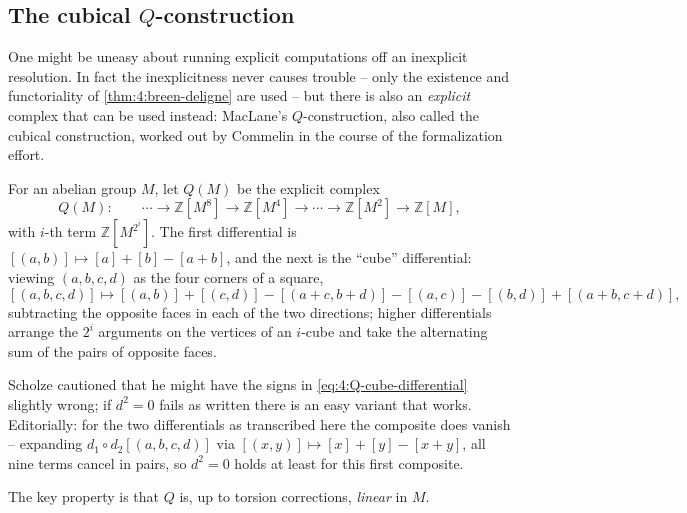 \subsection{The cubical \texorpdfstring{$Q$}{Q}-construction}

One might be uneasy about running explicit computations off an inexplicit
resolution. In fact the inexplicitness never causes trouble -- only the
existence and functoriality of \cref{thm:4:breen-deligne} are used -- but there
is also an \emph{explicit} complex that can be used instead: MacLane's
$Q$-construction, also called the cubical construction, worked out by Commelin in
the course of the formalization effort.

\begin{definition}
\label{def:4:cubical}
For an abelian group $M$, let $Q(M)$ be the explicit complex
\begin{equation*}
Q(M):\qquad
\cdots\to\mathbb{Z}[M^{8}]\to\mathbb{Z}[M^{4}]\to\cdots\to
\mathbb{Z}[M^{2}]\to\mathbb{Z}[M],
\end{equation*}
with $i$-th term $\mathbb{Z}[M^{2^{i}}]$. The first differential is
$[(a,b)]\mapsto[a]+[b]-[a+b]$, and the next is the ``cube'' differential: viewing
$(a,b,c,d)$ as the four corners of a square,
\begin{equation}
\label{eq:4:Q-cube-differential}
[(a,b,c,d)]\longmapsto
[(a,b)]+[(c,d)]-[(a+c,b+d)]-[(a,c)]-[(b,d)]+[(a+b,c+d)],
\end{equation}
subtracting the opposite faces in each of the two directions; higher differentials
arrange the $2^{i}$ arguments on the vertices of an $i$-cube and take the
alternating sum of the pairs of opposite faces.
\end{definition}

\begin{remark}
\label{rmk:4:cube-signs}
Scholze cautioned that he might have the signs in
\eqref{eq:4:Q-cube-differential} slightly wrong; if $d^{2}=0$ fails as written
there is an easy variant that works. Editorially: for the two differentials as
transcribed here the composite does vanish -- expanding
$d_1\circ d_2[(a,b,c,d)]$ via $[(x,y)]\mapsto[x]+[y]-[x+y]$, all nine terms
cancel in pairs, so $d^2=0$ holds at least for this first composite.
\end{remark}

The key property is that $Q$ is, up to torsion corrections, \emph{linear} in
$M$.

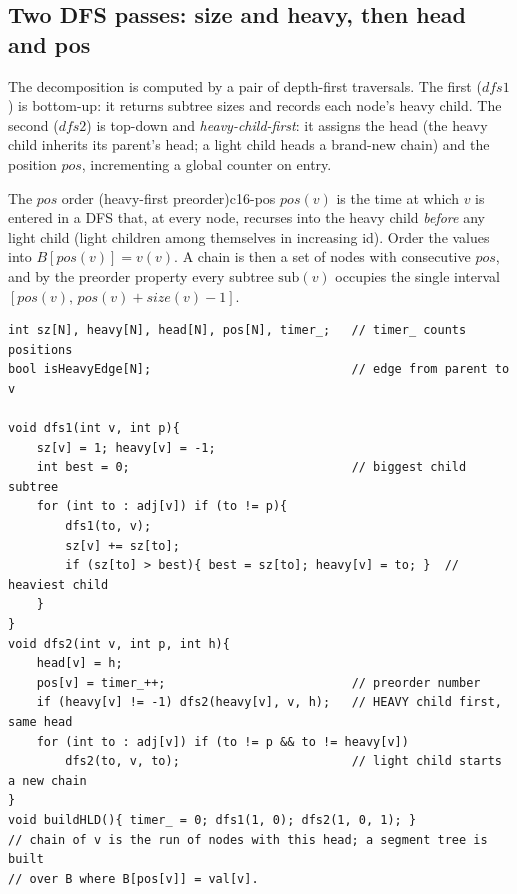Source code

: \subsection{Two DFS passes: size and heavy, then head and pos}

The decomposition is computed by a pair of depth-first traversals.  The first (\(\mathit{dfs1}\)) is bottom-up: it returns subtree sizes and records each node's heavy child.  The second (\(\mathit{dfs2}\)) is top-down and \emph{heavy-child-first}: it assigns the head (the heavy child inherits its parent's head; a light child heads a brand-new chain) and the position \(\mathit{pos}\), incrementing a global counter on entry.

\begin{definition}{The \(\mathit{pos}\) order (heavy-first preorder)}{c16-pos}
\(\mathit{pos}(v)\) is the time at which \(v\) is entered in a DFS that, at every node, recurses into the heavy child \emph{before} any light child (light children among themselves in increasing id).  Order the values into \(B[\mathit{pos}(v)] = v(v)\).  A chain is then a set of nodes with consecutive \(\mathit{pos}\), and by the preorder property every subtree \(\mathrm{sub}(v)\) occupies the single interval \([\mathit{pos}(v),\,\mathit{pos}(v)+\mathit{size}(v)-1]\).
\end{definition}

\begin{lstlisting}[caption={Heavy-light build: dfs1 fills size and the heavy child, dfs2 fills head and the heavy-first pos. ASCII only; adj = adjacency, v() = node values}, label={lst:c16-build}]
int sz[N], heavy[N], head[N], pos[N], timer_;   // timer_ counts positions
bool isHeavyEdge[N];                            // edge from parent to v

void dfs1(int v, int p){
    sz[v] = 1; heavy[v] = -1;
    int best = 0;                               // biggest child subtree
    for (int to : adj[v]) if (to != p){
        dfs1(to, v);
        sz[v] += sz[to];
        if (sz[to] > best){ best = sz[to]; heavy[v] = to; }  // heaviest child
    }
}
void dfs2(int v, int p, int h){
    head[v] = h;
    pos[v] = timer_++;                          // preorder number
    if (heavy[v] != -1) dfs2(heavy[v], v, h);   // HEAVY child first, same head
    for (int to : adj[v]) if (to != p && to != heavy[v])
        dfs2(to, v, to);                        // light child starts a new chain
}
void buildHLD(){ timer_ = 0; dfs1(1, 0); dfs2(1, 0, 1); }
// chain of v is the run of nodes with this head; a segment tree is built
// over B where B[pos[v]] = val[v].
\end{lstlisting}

What is required = Pull out every line of the records that includes the string "values".

Completed task =
\(\mathit{pos}(v)\) is the time at which \(v\) is entered in a DFS that, at every node, recurses into the heavy child \emph{before} any light child (light children among themselves in increasing id).  Order the values into \(B[\mathit{pos}(v)] = v(v)\).  A chain is then a set of nodes with consecutive \(\mathit{pos}\), and by the preorder property every subtree \(\mathrm{sub}(v)\) occupies the single interval \([\mathit{pos}(v),\,\mathit{pos}(v)+\mathit{size}(v)-1]\).
\begin{lstlisting}[caption={Heavy-light build: dfs1 fills size and the heavy child, dfs2 fills head and the heavy-first pos. ASCII only; adj = adjacency, v() = node values}, label={lst:c16-build}]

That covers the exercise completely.